DRM for batteries
Jon Callas
jon at callas.org
Sun Jan 6 20:23:56 EST 2008
On Jan 6, 2008, at 9:09 AM, Steven M. Bellovin wrote:
> On Sat, 5 Jan 2008 15:28:50 -0800
> Stephan Somogyi <cryptography at lt.gross.net> wrote:
>
>> At 16:38 +1300 04.01.2008, Peter Gutmann wrote:
>>
>>> At $1.40 each (at least in sub-1K quantities) you wonder whether
>>> it's costing them more to add the DRM (spread over all battery
>>> sales) than any marginal gain in preventing use of third-party
>>> batteries by a small subset of users.
>>
>> I don't think I agree with the "DRM for batteries" characterization.
>> It's not my data in that battery that they're preventing me from
>> getting at.
>
> Correct. In a similar case, Lexmark sued a maker of print cartridges
> under the DMCA. Lexmark lost in the Court of Appeals and the Supreme
> Court declined to hear the case. See
> http://www.eff.org/cases/lexmark-v-static-control-case-archive and
> http://www.scc-inc.com/SccVsLexmark/
>
Also remember that there is a specific exemption in the DMCA for
reverse engineering for the purpose of making compatible equipment.
It is there precisely to protect people like the printer cartridge
folks. That's why they lost.
Going back to the '60s, there was the Ampex case, where they made
compatible tape drives for IBM mainframes. IBM sued, and lost in the
Supreme Court.

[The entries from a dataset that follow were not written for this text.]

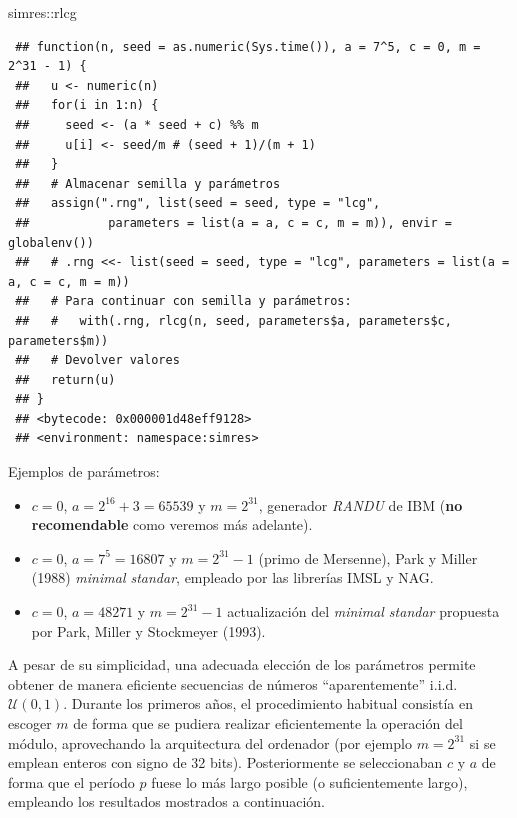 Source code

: \documentclass[
]{book}
\newenvironment{Shaded}{\begin{snugshade}}{\end{snugshade}}
\newcommand{\NormalTok}[1]{#1}
\newcommand{\SpecialCharTok}[1]{\textcolor[rgb]{0.00,0.00,0.00}{#1}}
\theoremstyle{break}
\theoremstyle{nonumberplain}
\begin{document}
\begin{Shaded}
\begin{Highlighting}[]
\NormalTok{simres}\SpecialCharTok{::}\NormalTok{rlcg}
\end{Highlighting}
\end{Shaded}

\begin{verbatim}
 ## function(n, seed = as.numeric(Sys.time()), a = 7^5, c = 0, m = 2^31 - 1) {
 ##   u <- numeric(n)
 ##   for(i in 1:n) {
 ##     seed <- (a * seed + c) %% m
 ##     u[i] <- seed/m # (seed + 1)/(m + 1)
 ##   }
 ##   # Almacenar semilla y parámetros
 ##   assign(".rng", list(seed = seed, type = "lcg",
 ##           parameters = list(a = a, c = c, m = m)), envir = globalenv())
 ##   # .rng <<- list(seed = seed, type = "lcg", parameters = list(a = a, c = c, m = m))
 ##   # Para continuar con semilla y parámetros:
 ##   #   with(.rng, rlcg(n, seed, parameters$a, parameters$c, parameters$m))
 ##   # Devolver valores
 ##   return(u)
 ## }
 ## <bytecode: 0x000001d48eff9128>
 ## <environment: namespace:simres>
\end{verbatim}

Ejemplos de parámetros:

\begin{itemize}
\item
  \(c=0\), \(a=2^{16}+3=65539\) y \(m=2^{31}\), generador \emph{RANDU} de IBM
  (\textbf{no recomendable} como veremos más adelante).
\item
  \(c=0\), \(a=7^{5}=16807\) y \(m=2^{31}-1\) (primo de Mersenne), Park y Miller (1988)
  \emph{minimal standar}, empleado por las librerías IMSL y NAG.
\item
  \(c=0\), \(a=48271\) y \(m=2^{31}-1\) actualización del \emph{minimal standar}
  propuesta por Park, Miller y Stockmeyer (1993).
\end{itemize}

A pesar de su simplicidad, una adecuada elección de los parámetros permite obtener de manera eficiente secuencias de números ``aparentemente'' i.i.d. \(\mathcal{U}(0,1)\).
Durante los primeros años, el procedimiento habitual consistía en escoger \(m\) de forma que se pudiera realizar eficientemente la operación del módulo, aprovechando la arquitectura del ordenador (por ejemplo \(m = 2^{31}\) si se emplean enteros con signo de 32 bits).
Posteriormente se seleccionaban \(c\) y \(a\) de forma que el período \(p\) fuese lo más largo posible (o suficientemente largo), empleando los resultados mostrados a continuación.
\end{document}
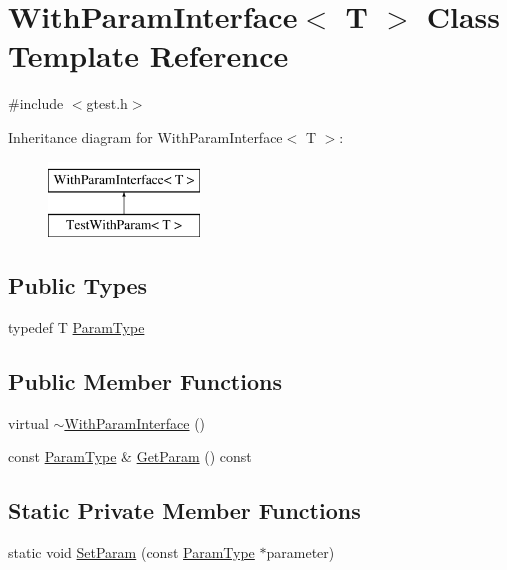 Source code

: \hypertarget{classtesting_1_1WithParamInterface}{\section{\-With\-Param\-Interface$<$ \-T $>$ \-Class \-Template \-Reference}
\label{d5/d86/classtesting_1_1WithParamInterface}
}


{\ttfamily \#include $<$gtest.\-h$>$}

\-Inheritance diagram for \-With\-Param\-Interface$<$ \-T $>$\-:\begin{figure}[H]
\begin{center}
\leavevmode
\includegraphics[height=2.000000cm]{d5/d86/classtesting_1_1WithParamInterface}
\end{center}
\end{figure}
\subsection*{\-Public \-Types}
\begin{DoxyCompactItemize}
\item 
typedef \-T \hyperlink{classtesting_1_1WithParamInterface_a1c17d95e5946c3f940ece2bd9165fc34}{\-Param\-Type}
\end{DoxyCompactItemize}
\subsection*{\-Public \-Member \-Functions}
\begin{DoxyCompactItemize}
\item 
virtual \hyperlink{classtesting_1_1WithParamInterface_a8f0b6bb3a8944a138dd44325def16893}{$\sim$\-With\-Param\-Interface} ()
\item 
const \hyperlink{classtesting_1_1WithParamInterface_a1c17d95e5946c3f940ece2bd9165fc34}{\-Param\-Type} \& \hyperlink{classtesting_1_1WithParamInterface_ab02cb909f49768046368b2e7d5e261e0}{\-Get\-Param} () const 
\end{DoxyCompactItemize}
\subsection*{\-Static \-Private \-Member \-Functions}
\begin{DoxyCompactItemize}
\item 
static void \hyperlink{classtesting_1_1WithParamInterface_a3fc459e276b5e0e5191e7db788f5271f}{\-Set\-Param} (const \hyperlink{classtesting_1_1WithParamInterface_a1c17d95e5946c3f940ece2bd9165fc34}{\-Param\-Type} $\ast$parameter)
\end{DoxyCompactItemize}
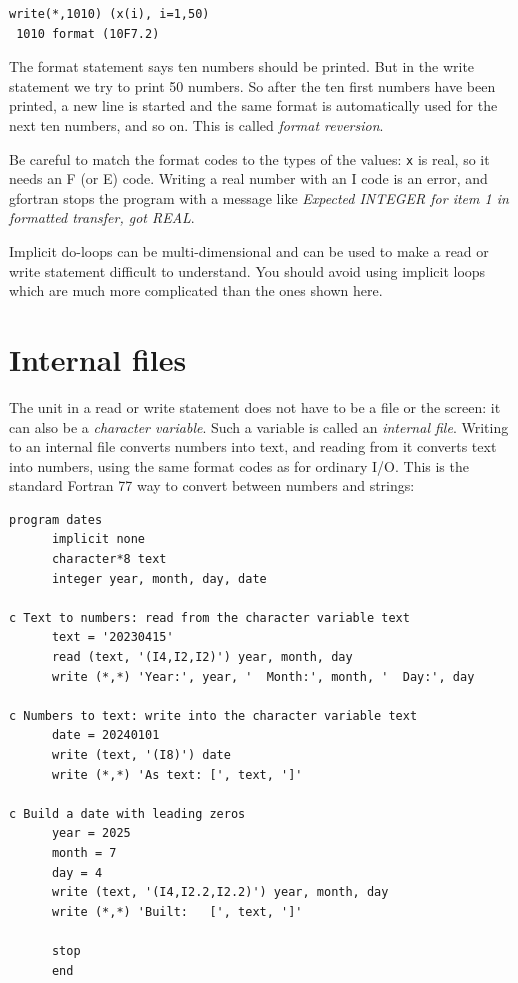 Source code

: \begin{lstlisting}[style=fortran77]
      write(*,1010) (x(i), i=1,50)
 1010 format (10F7.2)
\end{lstlisting}

The format statement says ten numbers should be printed. But in the write statement we try to print 50 numbers. So after the ten first numbers have been printed, a new line is started and the same format is automatically used for the next ten numbers, and so on. This is called \emph{format reversion}.

Be careful to match the format codes to the types of the values: \texttt{x} is real, so it needs an F (or E) code. Writing a real number with an I code is an error, and gfortran stops the program with a message like \emph{Expected INTEGER for item 1 in formatted transfer, got REAL}.

Implicit do-loops can be multi-dimensional and can be used to make a read or write statement difficult to understand. You should avoid using implicit loops which are much more complicated than the ones shown here.

\section{Internal files}
\label{sec:internal-files}

The unit in a read or write statement does not have to be a file or the screen: it can also be a \emph{character variable}. Such a variable is called an \emph{internal file}. Writing to an internal file converts numbers into text, and reading from it converts text into numbers, using the same format codes as for ordinary I/O. This is the standard Fortran 77 way to convert between numbers and strings:

\begin{lstlisting}[style=fortran77]
      program dates
      implicit none
      character*8 text
      integer year, month, day, date

c Text to numbers: read from the character variable text
      text = '20230415'
      read (text, '(I4,I2,I2)') year, month, day
      write (*,*) 'Year:', year, '  Month:', month, '  Day:', day

c Numbers to text: write into the character variable text
      date = 20240101
      write (text, '(I8)') date
      write (*,*) 'As text: [', text, ']'

c Build a date with leading zeros
      year = 2025
      month = 7
      day = 4
      write (text, '(I4,I2.2,I2.2)') year, month, day
      write (*,*) 'Built:   [', text, ']'

      stop
      end
\end{lstlisting}

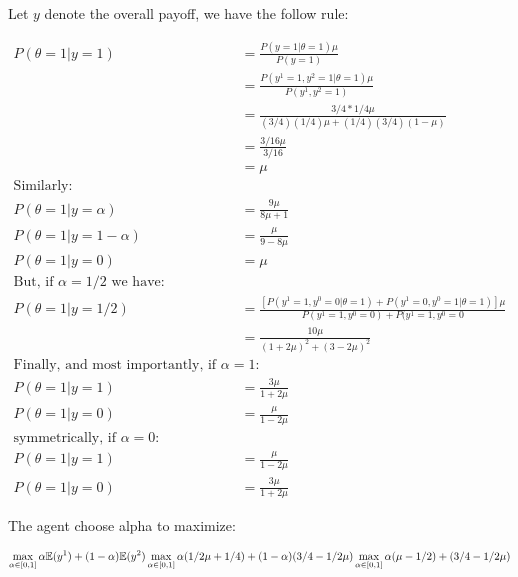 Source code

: \documentclass{article}
\begin{document}
Let $y$ denote the overall payoff, we have the follow rule:

\begin{equation}
\begin{split}
P(\theta = 1 | y = 1) & = \frac{P(y = 1| \theta = 1) \mu}{P(y = 1)} \\
                      & = \frac{P(y^1 = 1, y^2 = 1 | \theta = 1)\mu}{P(y^1, y^2=1)} \\
                      & = \frac{3/4*1/4\mu}{(3/4)(1/4)\mu + (1/4)(3/4)(1 - \mu)} \\
                      & = \frac{3/16\mu}{3/16} \\
                      & = \mu \\
\text{Similarly:}     & \\
P(\theta = 1|y=\alpha)& = \frac{9\mu}{8\mu + 1} \\
P(\theta=1|y=1-\alpha)& = \frac{\mu}{9 - 8\mu} \\
P(\theta = 1| y = 0)  & = \mu \\
\text{But, if $\alpha = 1/2$ we have:} \\
P(\theta = 1|y = 1/2) & = \frac{[P(y^1 = 1, y^0 = 0 | \theta = 1) +
                                P(y^1 = 0, y^0 = 1 | \theta = 1)]\mu}
                               {P(y^1 = 1, y^0 = 0) + P(y^1 = 1, y^0 = 0} \\
                      & = \frac{10\mu}{(1 + 2\mu)^2 + (3 - 2\mu)^2} \\
\text{Finally, and most importantly, if $\alpha = 1$: } & \\
P(\theta = 1|y = 1)   & = \frac{3\mu}{1 + 2\mu} \\
P(\theta = 1|y = 0)   & = \frac{\mu}{1 - 2\mu} \\
\text{symmetrically, if $\alpha = 0$: } & \\
P(\theta = 1|y = 1)   & = \frac{\mu}{1 - 2\mu} \\
P(\theta = 1|y = 0)   & = \frac{3\mu}{1 + 2\mu}
\end{split}
\end{equation}

The agent choose alpha to maximize:

\begin{equation}
  \max_{\alpha \in [0,1]} \alpha\mathbb{E}(y^1) + (1 - \alpha)\mathbb{E}(y^2) \\
  \max_{\alpha \in [0,1]} \alpha(1/2\mu + 1/4) + (1 - \alpha)(3/4 - 1/2\mu) \\
  \max_{\alpha \in [0,1]} \alpha(\mu - 1/2) + (3/4 - 1/2\mu)
\end{equation}
\end{document}
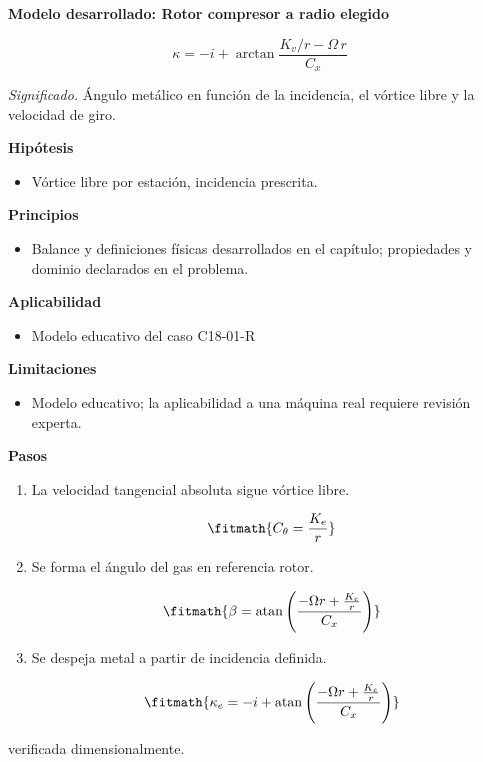 \documentclass[10pt,openany]{book}
\begin{document}
\begin{tcolorbox}[title={Desarrollos del modelo}, studiumdef, breakable]

\noindent\textbf{Modelo desarrollado: Rotor compresor a radio elegido}

\begin{equation}
\kappa=-i+\arctan\frac{K_v/r-\Omega\,r}{C_x}
\label{eq:EC-C18}
\end{equation}

\noindent\textit{Significado.} Ángulo metálico en función de la incidencia, el vórtice libre y la velocidad de giro.

\noindent\textbf{Hipótesis}
\begin{itemize}
\item Vórtice libre por estación, incidencia prescrita.
\end{itemize}

\noindent\textbf{Principios}
\begin{itemize}
\item Balance y definiciones físicas desarrollados en el capítulo; propiedades y dominio declarados en el problema.
\end{itemize}

\noindent\textbf{Aplicabilidad}
\begin{itemize}
\item Modelo educativo del caso C18-01-R
\end{itemize}

\noindent\textbf{Limitaciones}
\begin{itemize}
\item Modelo educativo; la aplicabilidad a una máquina real requiere revisión experta.
\end{itemize}

\noindent\textbf{Pasos}
\begin{enumerate}
\item
La velocidad tangencial absoluta sigue vórtice libre.

\[
\fitmath{C_\theta=\frac{K_e}{r}}
\]
\item
Se forma el ángulo del gas en referencia rotor.

\[
\fitmath{\beta=\operatorname{atan}{\left(\frac{- \Omega r + \frac{K_e}{r}}{C_x} \right)}}
\]
\item
Se despeja metal a partir de incidencia definida.

\[
\fitmath{\kappa_e=- i + \operatorname{atan}{\left(\frac{- \Omega r + \frac{K_e}{r}}{C_x} \right)}}
\]
\end{enumerate}

{\noindent\footnotesize verificada dimensionalmente.\par}
\end{tcolorbox}
\end{document}
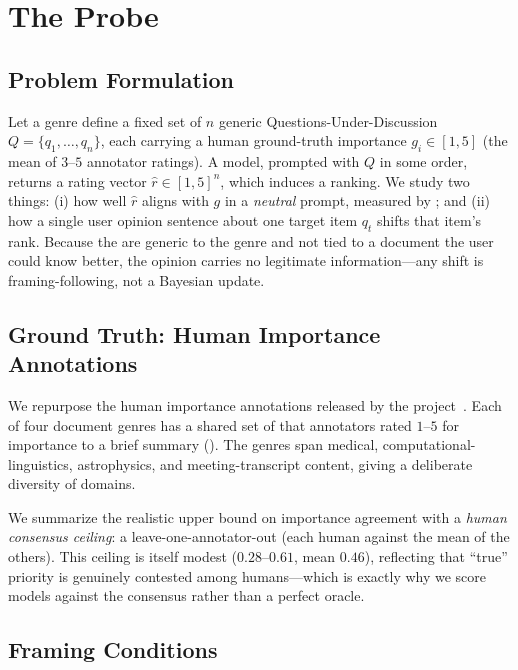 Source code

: \section{The \framing{} Probe}
\label{sec:method}

\subsection{Problem Formulation}

Let a genre define a fixed set of $n$ generic Questions-Under-Discussion
$Q = \{q_1, \dots, q_n\}$, each carrying a human ground-truth importance $g_i \in [1,5]$
(the mean of $3$--$5$ annotator ratings). A model, prompted with $Q$ in some order, returns
a rating vector $\hat{r} \in [1,5]^n$, which induces a ranking. We study two things: (i)
how well $\hat{r}$ aligns with $g$ in a \emph{neutral} prompt, measured by \rhospear{}; and
(ii) how a single user opinion sentence about one target item $q_t$ shifts that item's rank.
Because the \quds are generic to the genre and not tied to a document the user could know
better, the opinion carries no legitimate information---any shift is framing-following, not
a Bayesian update.

\subsection{Ground Truth: Human Importance Annotations}

We repurpose the human importance annotations released by the \salience{}
project~\citep{trienes2025salience}. Each of four document genres has a shared set of \quds
that annotators rated $1$--$5$ for importance to a brief summary
(). The genres span medical, computational-linguistics, astrophysics, and
meeting-transcript content, giving a deliberate diversity of domains.

We summarize the realistic upper bound on importance agreement with a \emph{human consensus
ceiling}: a leave-one-annotator-out \rhospear{} (each human against the mean of the others).
This ceiling is itself modest ($0.28$--$0.61$, mean $0.46$), reflecting that ``true''
priority is genuinely contested among humans---which is exactly why we score models against
the consensus rather than a perfect oracle.



\subsection{Framing Conditions}


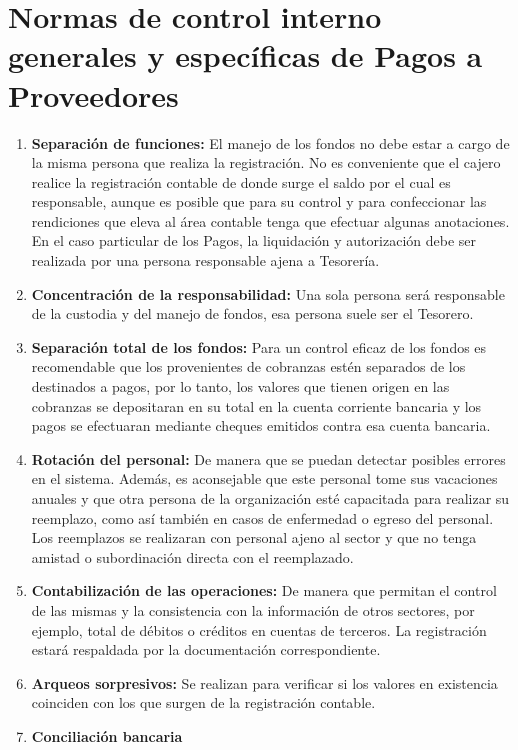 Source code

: \section{Normas de control interno generales y específicas de Pagos a Proveedores}
\begin{enumerate}
  \item \textbf{Separación de funciones:}
El manejo de los fondos no debe estar a cargo de la misma persona que realiza la registración.  No es conveniente que el cajero realice la registración contable de donde surge el saldo por el cual es responsable, aunque es posible que para su control y para confeccionar las rendiciones que eleva al área contable tenga que efectuar algunas anotaciones.   En el caso particular de los Pagos, la liquidación y autorización debe ser realizada por una persona responsable ajena a Tesorería.
  \item \textbf{Concentración de la responsabilidad:}
Una sola persona será responsable de la custodia y del manejo de fondos, esa persona suele ser el Tesorero.
  \item \textbf{Separación total de los fondos:}
Para un control eficaz de los fondos es recomendable que los provenientes de cobranzas estén separados de los destinados a pagos,  por lo tanto, los valores que tienen origen en las cobranzas se depositaran en su total en la cuenta corriente bancaria y los pagos se efectuaran mediante cheques emitidos contra esa cuenta bancaria.
  \item \textbf{Rotación del personal:}
De manera que se puedan detectar posibles errores en el sistema.  Además, es aconsejable que este personal tome sus vacaciones anuales y que otra persona de la organización esté capacitada para realizar su reemplazo, como así también en casos de enfermedad o egreso del personal.  Los reemplazos se realizaran con personal ajeno al sector y que no tenga amistad o subordinación directa con el reemplazado.
  \item \textbf{Contabilización de las operaciones:}
De manera que permitan el control de las mismas y la consistencia con la información de otros sectores, por ejemplo, total de débitos o créditos en cuentas de terceros.  La registración estará respaldada por la documentación correspondiente.
  \item \textbf{Arqueos sorpresivos:}
Se realizan para verificar si los valores en existencia coinciden con los que surgen de la registración contable.
  \item \textbf{Conciliación bancaria}
\end{enumerate}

This is what gave us the plug-compatible peripheral
biz. My memories of this say that some judge or other said that
copyright is not intended to give a monopoly.
That doesn't mean that other companies can't pull crap and try to sue
competition away. But they're wrong, and the effect may help the
little guy, because by now, the big guys ought to be able to pay for
lawyers smart enough to know the precedent.